A KPI (key performance indicator) is a measurable number that shows how an organisation or process is performing on something that really matters — revenue per customer, delivery time, time-to-fill, error rate. A KPI only becomes meaningful with a definition, a target value and an owner.
KPIs in practice
The difference between a KPI and 'just a number' is steering: a KPI changes behaviour when it deviates. That is why a small set of well-chosen KPIs works better than forty charts — three to seven indicators per team that someone can actually act on.
The second condition is an unambiguous definition: if sales and finance calculate 'revenue' differently, every meeting is about the data instead of the action.

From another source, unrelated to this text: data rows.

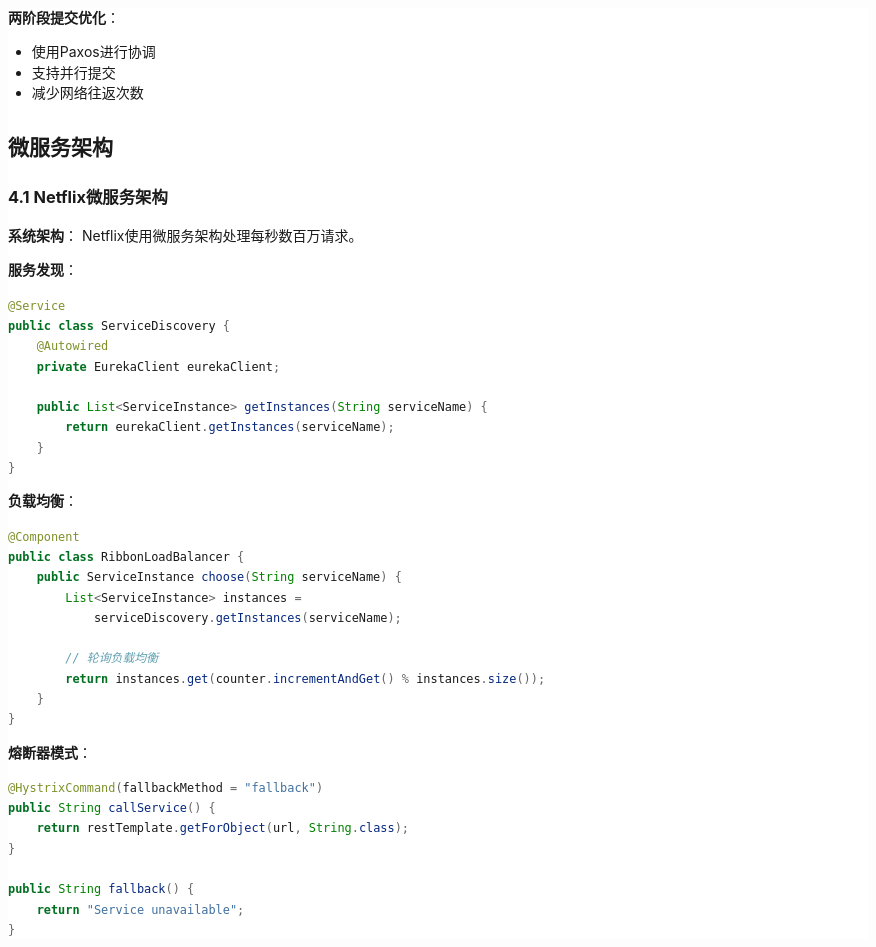 **两阶段提交优化**：

- 使用Paxos进行协调
- 支持并行提交
- 减少网络往返次数

## 微服务架构

### 4.1 Netflix微服务架构

**系统架构**：
Netflix使用微服务架构处理每秒数百万请求。

**服务发现**：

```java
@Service
public class ServiceDiscovery {
    @Autowired
    private EurekaClient eurekaClient;
    
    public List<ServiceInstance> getInstances(String serviceName) {
        return eurekaClient.getInstances(serviceName);
    }
}
```

**负载均衡**：

```java
@Component
public class RibbonLoadBalancer {
    public ServiceInstance choose(String serviceName) {
        List<ServiceInstance> instances = 
            serviceDiscovery.getInstances(serviceName);
        
        // 轮询负载均衡
        return instances.get(counter.incrementAndGet() % instances.size());
    }
}
```

**熔断器模式**：

```java
@HystrixCommand(fallbackMethod = "fallback")
public String callService() {
    return restTemplate.getForObject(url, String.class);
}

public String fallback() {
    return "Service unavailable";
}
```
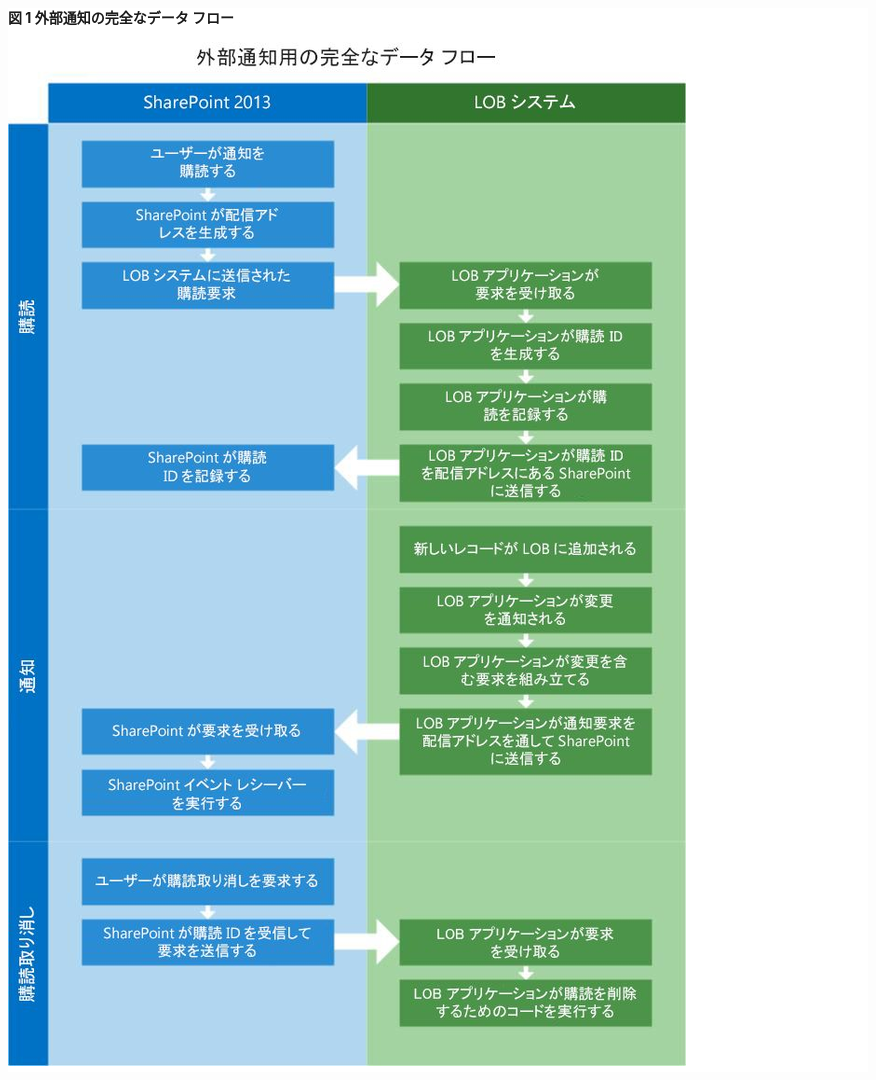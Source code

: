    
    

**図 1 外部通知の完全なデータ フロー**

  
    
    

  
    
    
![外部イベント通知のデータ フロー](images/ExtEvtsAndAlrts_Figure1.jpg)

You will find examples by role in KPI dashboard examples; for agencies in Recruitment KPIs.
Related terms
- Dashboard — A dashboard is a visual overview of the most important figures of an organisation or process, automatically refreshed from the source systems.
- BI — BI (business intelligence) is collecting, combining and visualising business data to base decisions on — usually in the form of dashboards and reports.
- Time-to-fill — Time-to-fill is the number of days between opening a vacancy and the moment it is filled — the candidate has signed.
- Single source of truth — A single source of truth is the agreement that every piece of data has one leading source: customer data lives in the CRM, inventory in the point-of-sale system or WMS, invoices in accounting.